### Data for review
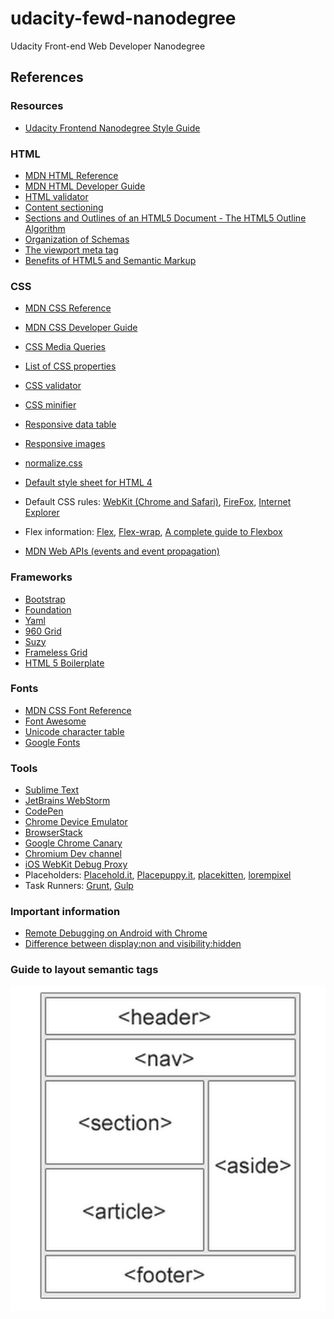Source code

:# udacity-fewd-nanodegree
Udacity Front-end Web Developer Nanodegree


## References

### Resources

* [Udacity Frontend Nanodegree Style Guide](http://udacity.github.io/frontend-nanodegree-styleguide/)

### HTML

* [MDN HTML Reference](https://developer.mozilla.org/en-US/docs/Web/HTML/Reference)
* [MDN HTML Developer Guide](https://developer.mozilla.org/en-US/docs/Web/Guide/HTML)
* [HTML validator](http://validator.w3.org/#validate_by_input)
* [Content sectioning](https://developer.mozilla.org/en-US/docs/Web/HTML/Element#Content_sectioning)
* [Sections and Outlines of an HTML5 Document - The HTML5 Outline Algorithm](https://developer.mozilla.org/en-US/docs/Web/Guide/HTML/Sections_and_Outlines_of_an_HTML5_document#The_HTML5_Outline_Algorithm)
* [Organization of Schemas](http://schema.org/docs/schemas.html)
* [The viewport meta tag](https://developer.mozilla.org/en-US/docs/Mozilla/Mobile/Viewport_meta_tag)
* [Benefits of HTML5 and Semantic Markup](https://www.webmechanix.com/advantages-of-html5-and-semantic-markup)

### CSS

* [MDN CSS Reference](https://developer.mozilla.org/en-US/docs/Web/CSS/Reference)
* [MDN CSS Developer Guide](https://developer.mozilla.org/en-US/docs/Web/Guide/CSS)
* [CSS Media Queries](https://developer.mozilla.org/en-US/docs/Web/CSS/Media_Queries/Using_media_queries)
* [List of CSS properties](http://www.w3.org/community/webed/wiki/CSS/Properties)
* [CSS validator](http://jigsaw.w3.org/css-validator/#validate_by_input)
* [CSS minifier](http://cssminifier.com/)
* [Responsive data table](https://css-tricks.com/responsive-data-table-roundup/)
* [Responsive images](https://developers.google.com/web/fundamentals/design-and-ui/media/images/)
* [normalize.css](http://necolas.github.io/normalize.css/)
* [Default style sheet for HTML 4](http://www.w3.org/TR/CSS21/sample.html)
* Default CSS rules: [WebKit (Chrome and Safari)](http://trac.webkit.org/browser/trunk/Source/WebCore/css/html.css), [FireFox](http://hg.mozilla.org/mozilla-central/file/tip/layout/style/html.css), [Internet Explorer](http://www.iecss.com/)
* Flex information: [Flex](https://developer.mozilla.org/en-US/docs/Web/CSS/flex), [Flex-wrap](https://developer.mozilla.org/en-US/docs/Web/CSS/flex-wrap), [A complete guide to Flexbox](https://css-tricks.com/snippets/css/a-guide-to-flexbox/)

* [MDN Web APIs (events and event propagation)](https://developer.mozilla.org/en-US/docs/Web/API/Document_Object_Model/Examples#Example_5:_Event_Propagation)

### Frameworks

* [Bootstrap](http://getbootstrap.com/)
* [Foundation](http://foundation.zurb.com/)
* [Yaml](http://www.yaml.de/)
* [960 Grid](http://960.gs/)
* [Suzy](http://susy.oddbird.net/)
* [Frameless Grid](http://www.jonikorpi.com/frameless/)
* [HTML 5 Boilerplate](https://html5boilerplate.com/)

### Fonts

* [MDN CSS Font Reference](https://developer.mozilla.org/en-US/docs/Web/CSS/font)
* [Font Awesome](http://fortawesome.github.io/Font-Awesome/)
* [Unicode character table](http://unicode-table.com/en/)
* [Google Fonts](https://www.google.com/fonts)

### Tools

* [Sublime Text](http://www.sublimetext.com/)
* [JetBrains WebStorm](https://www.jetbrains.com/webstorm/)
* [CodePen](http://codepen.io/)
* [Chrome Device Emulator](https://developer.chrome.com/devtools/docs/device-mode)
* [BrowserStack](https://www.browserstack.com/)
* [Google Chrome Canary](https://www.google.com/intl/en/chrome/browser/canary.html)
* [Chromium Dev channel](http://www.chromium.org/getting-involved/dev-channel)
* [iOS WebKit Debug Proxy](https://github.com/google/ios-webkit-debug-proxy)
* Placeholders: [Placehold.it](http://placehold.it/), [Placepuppy.it](http://placepuppy.it/), [placekitten](http://placekitten.com/), [lorempixel](http://lorempixel.com/)
* Task Runners: [Grunt](http://gruntjs.com/), [Gulp](http://gulpjs.com/)

### Important information

* [Remote Debugging on Android with Chrome](https://developer.chrome.com/devtools/docs/remote-debugging)
* [Difference between display:non and visibility:hidden](http://webdesign.about.com/od/css/f/blfaqhidden.htm)

### Guide to layout semantic tags

![Udacity semantic tags guide](udacity_semantic_tags.png)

### What you have to do
Copy out every entry exactly as written, but not the pictures.

### Response to the exercise
Source code

:# udacity-fewd-nanodegree
Udacity Front-end Web Developer Nanodegree


## References

### Resources

* [Udacity Frontend Nanodegree Style Guide](http://udacity.github.io/frontend-nanodegree-styleguide/)

### HTML

* [MDN HTML Reference](https://developer.mozilla.org/en-US/docs/Web/HTML/Reference)
* [MDN HTML Developer Guide](https://developer.mozilla.org/en-US/docs/Web/Guide/HTML)
* [HTML validator](http://validator.w3.org/#validate_by_input)
* [Content sectioning](https://developer.mozilla.org/en-US/docs/Web/HTML/Element#Content_sectioning)
* [Sections and Outlines of an HTML5 Document - The HTML5 Outline Algorithm](https://developer.mozilla.org/en-US/docs/Web/Guide/HTML/Sections_and_Outlines_of_an_HTML5_document#The_HTML5_Outline_Algorithm)
* [Organization of Schemas](http://schema.org/docs/schemas.html)
* [The viewport meta tag](https://developer.mozilla.org/en-US/docs/Mozilla/Mobile/Viewport_meta_tag)
* [Benefits of HTML5 and Semantic Markup](https://www.webmechanix.com/advantages-of-html5-and-semantic-markup)

### CSS

* [MDN CSS Reference](https://developer.mozilla.org/en-US/docs/Web/CSS/Reference)
* [MDN CSS Developer Guide](https://developer.mozilla.org/en-US/docs/Web/Guide/CSS)
* [CSS Media Queries](https://developer.mozilla.org/en-US/docs/Web/CSS/Media_Queries/Using_media_queries)
* [List of CSS properties](http://www.w3.org/community/webed/wiki/CSS/Properties)
* [CSS validator](http://jigsaw.w3.org/css-validator/#validate_by_input)
* [CSS minifier](http://cssminifier.com/)
* [Responsive data table](https://css-tricks.com/responsive-data-table-roundup/)
* [Responsive images](https://developers.google.com/web/fundamentals/design-and-ui/media/images/)
* [normalize.css](http://necolas.github.io/normalize.css/)
* [Default style sheet for HTML 4](http://www.w3.org/TR/CSS21/sample.html)
* Default CSS rules: [WebKit (Chrome and Safari)](http://trac.webkit.org/browser/trunk/Source/WebCore/css/html.css), [FireFox](http://hg.mozilla.org/mozilla-central/file/tip/layout/style/html.css), [Internet Explorer](http://www.iecss.com/)
* Flex information: [Flex](https://developer.mozilla.org/en-US/docs/Web/CSS/flex), [Flex-wrap](https://developer.mozilla.org/en-US/docs/Web/CSS/flex-wrap), [A complete guide to Flexbox](https://css-tricks.com/snippets/css/a-guide-to-flexbox/)

* [MDN Web APIs (events and event propagation)](https://developer.mozilla.org/en-US/docs/Web/API/Document_Object_Model/Examples#Example_5:_Event_Propagation)

### Frameworks

* [Bootstrap](http://getbootstrap.com/)
* [Foundation](http://foundation.zurb.com/)
* [Yaml](http://www.yaml.de/)
* [960 Grid](http://960.gs/)
* [Suzy](http://susy.oddbird.net/)
* [Frameless Grid](http://www.jonikorpi.com/frameless/)
* [HTML 5 Boilerplate](https://html5boilerplate.com/)

### Fonts

* [MDN CSS Font Reference](https://developer.mozilla.org/en-US/docs/Web/CSS/font)
* [Font Awesome](http://fortawesome.github.io/Font-Awesome/)
* [Unicode character table](http://unicode-table.com/en/)
* [Google Fonts](https://www.google.com/fonts)

### Tools

* [Sublime Text](http://www.sublimetext.com/)
* [JetBrains WebStorm](https://www.jetbrains.com/webstorm/)
* [CodePen](http://codepen.io/)
* [Chrome Device Emulator](https://developer.chrome.com/devtools/docs/device-mode)
* [BrowserStack](https://www.browserstack.com/)
* [Google Chrome Canary](https://www.google.com/intl/en/chrome/browser/canary.html)
* [Chromium Dev channel](http://www.chromium.org/getting-involved/dev-channel)
* [iOS WebKit Debug Proxy](https://github.com/google/ios-webkit-debug-proxy)
* Placeholders: [Placehold.it](http://placehold.it/), [Placepuppy.it](http://placepuppy.it/), [placekitten](http://placekitten.com/), [lorempixel](http://lorempixel.com/)
* Task Runners: [Grunt](http://gruntjs.com/), [Gulp](http://gulpjs.com/)

### Important information

* [Remote Debugging on Android with Chrome](https://developer.chrome.com/devtools/docs/remote-debugging)
* [Difference between display:non and visibility:hidden](http://webdesign.about.com/od/css/f/blfaqhidden.htm)

### Guide to layout semantic tags

![Udacity semantic tags guide](udacity_semantic_tags.png)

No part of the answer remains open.